重要な議論のポイントは、新品プラスチックの上限設定とリサイクル包装材の最低限度の設定である。複数の国は厳格な規制を求めているが、他の代表団はまずは自主的な協定を試みたいとしている。
大きな障害の一つが新品プラスチックとリサイクルプラスチックの価格差である。多くの国で新品プラスチックを生産する方が、古いプラスチックを回収・洗浄・再加工するよりも経済的に有利だ。この経済的ギャップにより、リサイクル企業への投資が遅れたり中断されたりしている。
さらに、プラスチックの再利用はリサイクルだけに依存しているわけではない。生分解性プラスチックの包装材利用も増加傾向にある。
一方で、プラスチック汚染による環境への被害は世界的に悪化している。プラスチックはビーチに漂い、川や海に蓄積し、生物の体内からも発見されている。さらにマイクロプラスチックは、摩耗や分解で生じた微細粒子であり、空気や水、食物連鎖を通じて広がり、人間や自然界に未知の影響を及ぼしている。

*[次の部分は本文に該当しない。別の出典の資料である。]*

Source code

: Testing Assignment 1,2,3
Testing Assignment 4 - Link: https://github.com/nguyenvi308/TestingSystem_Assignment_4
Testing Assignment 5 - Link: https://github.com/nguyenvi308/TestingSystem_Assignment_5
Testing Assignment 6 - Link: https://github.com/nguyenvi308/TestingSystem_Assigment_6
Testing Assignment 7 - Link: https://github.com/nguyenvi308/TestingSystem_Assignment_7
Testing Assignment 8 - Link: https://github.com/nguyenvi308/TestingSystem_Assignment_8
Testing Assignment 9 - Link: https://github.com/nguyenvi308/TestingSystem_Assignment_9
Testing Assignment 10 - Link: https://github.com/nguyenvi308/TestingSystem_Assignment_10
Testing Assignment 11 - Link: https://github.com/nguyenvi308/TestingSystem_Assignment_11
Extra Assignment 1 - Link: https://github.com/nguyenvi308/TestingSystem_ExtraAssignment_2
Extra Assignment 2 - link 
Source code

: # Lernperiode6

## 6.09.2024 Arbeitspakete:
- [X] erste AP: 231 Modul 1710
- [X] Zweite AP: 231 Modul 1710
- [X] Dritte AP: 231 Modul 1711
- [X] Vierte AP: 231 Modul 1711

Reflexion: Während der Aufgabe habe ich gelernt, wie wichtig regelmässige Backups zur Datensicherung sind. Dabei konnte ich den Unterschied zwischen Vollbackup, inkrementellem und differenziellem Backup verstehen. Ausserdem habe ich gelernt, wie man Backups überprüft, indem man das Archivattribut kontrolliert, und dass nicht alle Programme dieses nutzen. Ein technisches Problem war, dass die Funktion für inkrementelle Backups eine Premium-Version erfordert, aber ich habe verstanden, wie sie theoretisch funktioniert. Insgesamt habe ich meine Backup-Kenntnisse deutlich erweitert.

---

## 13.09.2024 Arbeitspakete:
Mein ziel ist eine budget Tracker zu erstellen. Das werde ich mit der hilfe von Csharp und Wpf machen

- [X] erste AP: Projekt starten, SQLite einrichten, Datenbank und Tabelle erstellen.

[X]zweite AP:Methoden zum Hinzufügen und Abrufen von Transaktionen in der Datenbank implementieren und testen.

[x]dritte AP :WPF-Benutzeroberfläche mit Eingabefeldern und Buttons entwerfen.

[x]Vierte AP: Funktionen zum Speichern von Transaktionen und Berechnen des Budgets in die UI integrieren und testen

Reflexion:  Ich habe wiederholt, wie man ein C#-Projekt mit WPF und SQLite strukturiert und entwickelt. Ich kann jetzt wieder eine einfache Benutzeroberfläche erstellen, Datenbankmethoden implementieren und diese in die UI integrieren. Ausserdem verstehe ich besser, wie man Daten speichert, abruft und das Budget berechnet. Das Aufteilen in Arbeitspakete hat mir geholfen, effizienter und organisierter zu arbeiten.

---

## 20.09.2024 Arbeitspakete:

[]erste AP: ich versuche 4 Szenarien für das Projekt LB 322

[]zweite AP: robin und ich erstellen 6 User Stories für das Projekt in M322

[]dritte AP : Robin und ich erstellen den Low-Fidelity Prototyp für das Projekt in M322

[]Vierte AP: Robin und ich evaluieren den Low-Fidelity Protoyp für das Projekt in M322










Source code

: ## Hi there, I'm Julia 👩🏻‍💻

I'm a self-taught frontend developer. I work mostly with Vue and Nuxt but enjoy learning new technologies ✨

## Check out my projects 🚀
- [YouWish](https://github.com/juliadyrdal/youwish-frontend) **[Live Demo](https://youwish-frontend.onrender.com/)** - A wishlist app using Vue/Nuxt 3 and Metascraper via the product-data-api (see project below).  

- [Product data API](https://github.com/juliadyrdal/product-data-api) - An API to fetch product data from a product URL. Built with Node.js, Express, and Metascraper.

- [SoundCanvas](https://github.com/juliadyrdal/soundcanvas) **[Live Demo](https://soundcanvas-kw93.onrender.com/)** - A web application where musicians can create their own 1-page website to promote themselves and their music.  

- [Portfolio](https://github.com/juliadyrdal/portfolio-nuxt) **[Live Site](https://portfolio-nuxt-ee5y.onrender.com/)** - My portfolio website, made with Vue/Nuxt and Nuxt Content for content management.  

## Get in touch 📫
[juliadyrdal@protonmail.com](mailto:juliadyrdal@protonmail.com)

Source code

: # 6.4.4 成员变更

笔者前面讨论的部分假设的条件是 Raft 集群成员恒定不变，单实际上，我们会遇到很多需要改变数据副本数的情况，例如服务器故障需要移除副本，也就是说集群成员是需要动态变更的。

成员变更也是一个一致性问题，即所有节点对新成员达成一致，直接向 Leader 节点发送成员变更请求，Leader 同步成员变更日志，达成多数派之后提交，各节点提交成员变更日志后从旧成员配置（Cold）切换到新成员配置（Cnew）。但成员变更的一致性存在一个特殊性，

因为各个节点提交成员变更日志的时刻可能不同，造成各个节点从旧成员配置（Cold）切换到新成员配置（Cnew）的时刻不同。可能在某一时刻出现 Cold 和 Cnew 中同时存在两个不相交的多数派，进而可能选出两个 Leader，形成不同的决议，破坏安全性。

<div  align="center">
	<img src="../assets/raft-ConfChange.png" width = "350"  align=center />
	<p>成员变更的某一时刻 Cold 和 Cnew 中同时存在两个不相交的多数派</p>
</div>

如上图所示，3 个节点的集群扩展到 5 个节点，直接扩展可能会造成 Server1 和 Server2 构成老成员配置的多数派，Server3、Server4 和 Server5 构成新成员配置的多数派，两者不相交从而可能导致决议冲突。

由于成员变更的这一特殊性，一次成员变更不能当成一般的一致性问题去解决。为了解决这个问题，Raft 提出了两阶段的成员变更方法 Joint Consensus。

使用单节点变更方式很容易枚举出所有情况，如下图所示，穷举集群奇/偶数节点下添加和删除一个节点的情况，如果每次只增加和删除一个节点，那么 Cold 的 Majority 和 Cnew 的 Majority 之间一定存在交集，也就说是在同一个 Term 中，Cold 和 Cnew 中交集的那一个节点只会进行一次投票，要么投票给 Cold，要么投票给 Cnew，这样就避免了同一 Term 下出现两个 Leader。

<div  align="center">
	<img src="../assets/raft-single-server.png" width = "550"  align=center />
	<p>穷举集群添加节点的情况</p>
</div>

プラスチック包装材の収集、選別、処理にかかる年間コストは世界で数十億ドルに上る。自治体や廃棄物処理業者、生産者はその高額な費用について不満を訴え、費用が回収されることはほとんどない。多くのリサイクル工場は赤字運営を強いられ、その結果として閉鎖や新規投資の延期が起きている。
ヨーロッパで議論されている解決策の一つは新品プラスチック生産に課税することである。これにより消費を抑制すると同時に、課税されないリサイクルプラスチックの競争力も向上させる狙いだ。この措置は現在検討中であり、まだ正式には導入されていない。
国ごとの見解の違いはあるものの、プラスチック問題への取り組みの必要性は広く認識されている。代表団は現在のプラスチック使用が経済的にも環境的にも持続不可能であることに合意している。問題はこの会議が具体的かつ強制力のある合意を実現するための十分な政治的意志と結束を得られるかどうかにある。